**RECORDED DATA**:
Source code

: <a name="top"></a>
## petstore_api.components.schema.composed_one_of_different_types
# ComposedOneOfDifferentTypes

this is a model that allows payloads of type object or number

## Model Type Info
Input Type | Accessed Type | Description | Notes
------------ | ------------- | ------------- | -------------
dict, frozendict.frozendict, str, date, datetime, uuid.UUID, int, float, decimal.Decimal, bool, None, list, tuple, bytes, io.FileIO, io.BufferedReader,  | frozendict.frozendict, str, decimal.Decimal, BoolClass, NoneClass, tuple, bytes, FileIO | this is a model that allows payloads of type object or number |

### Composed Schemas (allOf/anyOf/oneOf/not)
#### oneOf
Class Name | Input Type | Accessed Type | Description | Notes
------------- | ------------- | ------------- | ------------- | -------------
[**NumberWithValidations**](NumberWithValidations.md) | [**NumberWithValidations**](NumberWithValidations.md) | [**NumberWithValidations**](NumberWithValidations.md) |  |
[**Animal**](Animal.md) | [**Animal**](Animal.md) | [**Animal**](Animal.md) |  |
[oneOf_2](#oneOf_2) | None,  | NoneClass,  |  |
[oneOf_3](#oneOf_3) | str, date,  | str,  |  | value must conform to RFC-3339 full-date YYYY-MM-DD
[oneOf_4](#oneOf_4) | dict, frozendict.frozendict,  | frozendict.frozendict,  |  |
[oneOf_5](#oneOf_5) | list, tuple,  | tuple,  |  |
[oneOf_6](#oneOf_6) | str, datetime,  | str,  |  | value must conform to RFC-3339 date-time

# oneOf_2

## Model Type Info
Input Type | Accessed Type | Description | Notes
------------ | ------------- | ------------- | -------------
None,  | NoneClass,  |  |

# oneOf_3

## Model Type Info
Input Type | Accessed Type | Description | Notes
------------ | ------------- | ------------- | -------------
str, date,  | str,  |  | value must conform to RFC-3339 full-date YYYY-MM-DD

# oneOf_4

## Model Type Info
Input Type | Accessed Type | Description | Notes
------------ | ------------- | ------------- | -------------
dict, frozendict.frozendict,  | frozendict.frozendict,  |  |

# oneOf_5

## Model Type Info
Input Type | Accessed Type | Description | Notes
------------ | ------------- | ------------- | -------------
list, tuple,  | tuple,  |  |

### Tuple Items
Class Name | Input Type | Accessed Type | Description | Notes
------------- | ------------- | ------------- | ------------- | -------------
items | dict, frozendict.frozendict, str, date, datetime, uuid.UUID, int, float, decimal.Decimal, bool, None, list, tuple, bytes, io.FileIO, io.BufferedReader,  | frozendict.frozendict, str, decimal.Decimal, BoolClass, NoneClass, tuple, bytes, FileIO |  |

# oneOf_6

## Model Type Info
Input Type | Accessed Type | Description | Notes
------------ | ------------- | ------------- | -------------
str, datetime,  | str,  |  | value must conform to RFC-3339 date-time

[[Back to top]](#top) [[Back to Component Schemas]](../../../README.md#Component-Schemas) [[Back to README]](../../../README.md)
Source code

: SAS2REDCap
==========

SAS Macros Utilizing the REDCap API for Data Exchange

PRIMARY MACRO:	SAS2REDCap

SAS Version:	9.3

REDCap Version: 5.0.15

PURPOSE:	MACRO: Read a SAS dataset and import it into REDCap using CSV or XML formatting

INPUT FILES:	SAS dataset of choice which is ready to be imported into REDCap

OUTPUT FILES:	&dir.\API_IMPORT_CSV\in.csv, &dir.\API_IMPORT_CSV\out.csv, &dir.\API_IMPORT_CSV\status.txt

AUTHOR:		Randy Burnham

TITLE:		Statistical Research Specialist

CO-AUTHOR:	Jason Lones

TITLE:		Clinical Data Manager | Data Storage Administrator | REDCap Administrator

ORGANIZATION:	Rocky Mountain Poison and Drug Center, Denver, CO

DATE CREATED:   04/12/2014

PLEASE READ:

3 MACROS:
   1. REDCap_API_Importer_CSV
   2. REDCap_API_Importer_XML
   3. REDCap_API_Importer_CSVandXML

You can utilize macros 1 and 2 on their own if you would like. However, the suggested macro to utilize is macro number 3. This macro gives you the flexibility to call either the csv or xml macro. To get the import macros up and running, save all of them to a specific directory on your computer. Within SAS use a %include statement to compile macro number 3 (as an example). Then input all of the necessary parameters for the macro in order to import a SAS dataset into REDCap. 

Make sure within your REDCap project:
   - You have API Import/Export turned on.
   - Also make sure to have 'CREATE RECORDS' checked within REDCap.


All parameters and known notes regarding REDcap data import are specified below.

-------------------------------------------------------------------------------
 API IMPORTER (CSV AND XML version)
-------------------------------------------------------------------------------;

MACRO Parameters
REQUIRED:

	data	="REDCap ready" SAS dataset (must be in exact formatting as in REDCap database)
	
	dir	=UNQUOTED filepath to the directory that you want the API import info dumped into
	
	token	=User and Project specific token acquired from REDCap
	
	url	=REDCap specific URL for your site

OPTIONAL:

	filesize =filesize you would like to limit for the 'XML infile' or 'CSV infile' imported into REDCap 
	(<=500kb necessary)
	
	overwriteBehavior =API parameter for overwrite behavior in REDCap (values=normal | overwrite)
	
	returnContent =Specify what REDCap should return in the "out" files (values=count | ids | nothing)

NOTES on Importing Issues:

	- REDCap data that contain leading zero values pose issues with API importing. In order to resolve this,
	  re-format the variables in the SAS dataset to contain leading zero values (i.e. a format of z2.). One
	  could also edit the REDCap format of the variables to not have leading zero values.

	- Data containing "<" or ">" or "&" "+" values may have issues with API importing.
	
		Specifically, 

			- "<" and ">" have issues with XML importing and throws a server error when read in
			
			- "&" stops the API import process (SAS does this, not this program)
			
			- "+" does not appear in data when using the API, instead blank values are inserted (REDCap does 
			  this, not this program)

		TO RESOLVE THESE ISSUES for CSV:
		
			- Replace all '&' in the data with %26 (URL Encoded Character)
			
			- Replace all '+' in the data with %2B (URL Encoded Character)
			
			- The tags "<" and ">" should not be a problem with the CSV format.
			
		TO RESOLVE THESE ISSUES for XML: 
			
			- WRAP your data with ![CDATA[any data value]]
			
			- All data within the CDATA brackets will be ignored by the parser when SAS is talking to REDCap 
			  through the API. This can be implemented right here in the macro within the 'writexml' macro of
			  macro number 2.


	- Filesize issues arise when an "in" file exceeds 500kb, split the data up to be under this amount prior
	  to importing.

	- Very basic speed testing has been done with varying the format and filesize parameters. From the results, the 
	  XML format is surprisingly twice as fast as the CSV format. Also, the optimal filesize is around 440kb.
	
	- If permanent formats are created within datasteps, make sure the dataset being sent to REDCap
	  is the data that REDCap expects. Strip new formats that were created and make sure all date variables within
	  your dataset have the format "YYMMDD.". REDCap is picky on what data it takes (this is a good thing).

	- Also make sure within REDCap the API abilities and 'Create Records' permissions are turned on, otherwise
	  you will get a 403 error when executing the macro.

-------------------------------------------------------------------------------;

==

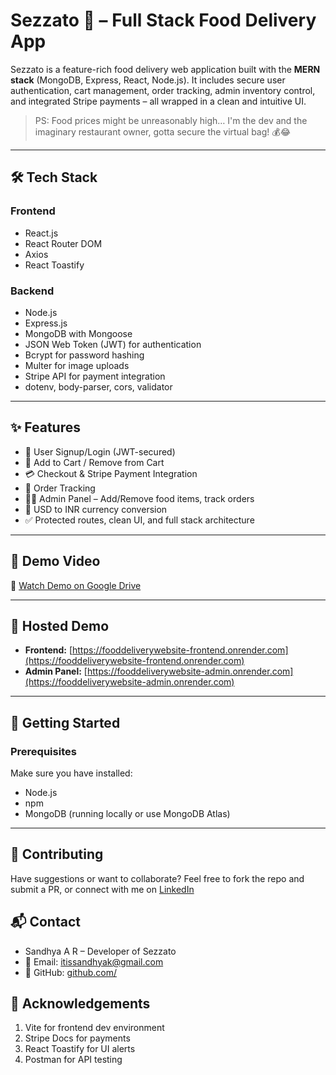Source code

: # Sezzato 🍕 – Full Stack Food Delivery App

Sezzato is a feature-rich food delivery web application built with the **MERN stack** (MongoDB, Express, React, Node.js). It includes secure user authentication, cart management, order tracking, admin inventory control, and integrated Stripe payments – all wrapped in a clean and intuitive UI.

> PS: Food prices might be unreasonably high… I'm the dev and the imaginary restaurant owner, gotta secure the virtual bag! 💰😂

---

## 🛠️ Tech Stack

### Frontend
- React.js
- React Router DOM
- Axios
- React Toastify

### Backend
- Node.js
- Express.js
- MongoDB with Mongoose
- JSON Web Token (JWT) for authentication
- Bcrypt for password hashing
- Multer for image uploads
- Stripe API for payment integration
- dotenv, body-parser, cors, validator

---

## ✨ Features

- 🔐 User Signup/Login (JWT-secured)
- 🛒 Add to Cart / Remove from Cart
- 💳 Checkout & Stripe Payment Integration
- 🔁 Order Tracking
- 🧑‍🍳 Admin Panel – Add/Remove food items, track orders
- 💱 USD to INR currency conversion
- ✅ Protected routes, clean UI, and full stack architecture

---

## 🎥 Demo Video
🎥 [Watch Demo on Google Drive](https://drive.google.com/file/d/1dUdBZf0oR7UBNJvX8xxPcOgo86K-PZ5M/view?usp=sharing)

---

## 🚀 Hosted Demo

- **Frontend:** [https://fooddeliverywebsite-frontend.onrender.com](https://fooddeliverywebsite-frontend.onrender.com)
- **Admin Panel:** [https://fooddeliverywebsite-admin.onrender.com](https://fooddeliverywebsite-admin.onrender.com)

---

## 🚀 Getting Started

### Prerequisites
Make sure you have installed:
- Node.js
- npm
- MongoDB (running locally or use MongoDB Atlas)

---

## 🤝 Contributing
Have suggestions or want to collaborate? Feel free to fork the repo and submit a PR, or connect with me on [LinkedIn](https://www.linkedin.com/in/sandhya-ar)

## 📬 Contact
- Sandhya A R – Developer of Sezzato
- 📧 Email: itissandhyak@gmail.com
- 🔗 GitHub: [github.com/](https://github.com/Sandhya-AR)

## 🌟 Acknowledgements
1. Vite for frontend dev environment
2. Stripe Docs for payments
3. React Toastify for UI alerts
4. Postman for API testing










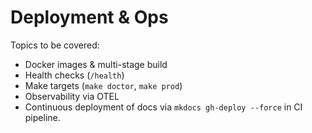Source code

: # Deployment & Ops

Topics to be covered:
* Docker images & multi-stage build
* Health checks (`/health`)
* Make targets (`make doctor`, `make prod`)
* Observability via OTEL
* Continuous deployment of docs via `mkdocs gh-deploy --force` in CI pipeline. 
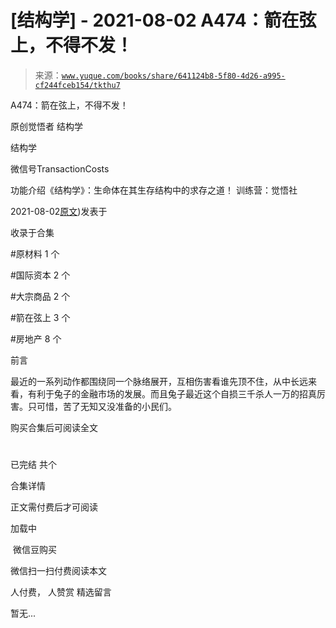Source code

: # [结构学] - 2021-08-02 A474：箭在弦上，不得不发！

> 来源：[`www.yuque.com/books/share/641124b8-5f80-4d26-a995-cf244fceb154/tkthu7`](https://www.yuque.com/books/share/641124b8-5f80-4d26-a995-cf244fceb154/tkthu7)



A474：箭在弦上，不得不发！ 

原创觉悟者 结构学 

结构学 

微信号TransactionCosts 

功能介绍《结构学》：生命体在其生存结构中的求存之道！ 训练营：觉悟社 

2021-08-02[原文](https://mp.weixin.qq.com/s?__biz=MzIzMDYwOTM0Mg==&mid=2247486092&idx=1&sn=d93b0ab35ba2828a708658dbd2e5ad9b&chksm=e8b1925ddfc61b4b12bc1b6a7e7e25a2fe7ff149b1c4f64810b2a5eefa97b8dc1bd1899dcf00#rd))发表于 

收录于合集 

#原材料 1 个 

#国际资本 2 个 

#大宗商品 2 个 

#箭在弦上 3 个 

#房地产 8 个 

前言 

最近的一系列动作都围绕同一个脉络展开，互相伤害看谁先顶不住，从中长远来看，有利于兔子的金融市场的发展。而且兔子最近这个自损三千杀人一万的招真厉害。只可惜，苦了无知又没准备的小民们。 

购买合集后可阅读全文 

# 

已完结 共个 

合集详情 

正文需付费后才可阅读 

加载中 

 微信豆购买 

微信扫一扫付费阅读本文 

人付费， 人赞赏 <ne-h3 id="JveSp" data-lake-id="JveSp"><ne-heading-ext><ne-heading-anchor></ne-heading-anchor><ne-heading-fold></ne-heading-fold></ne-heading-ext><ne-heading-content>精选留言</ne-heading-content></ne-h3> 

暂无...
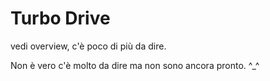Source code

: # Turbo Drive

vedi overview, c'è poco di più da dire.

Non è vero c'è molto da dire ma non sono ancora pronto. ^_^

**WORK REQUIRED**:
Return each line from the entries above that includes "program".

**WRITTEN RESPONSE**:
			- "&" stops the API import process (SAS does this, not this program)
			  this, not this program)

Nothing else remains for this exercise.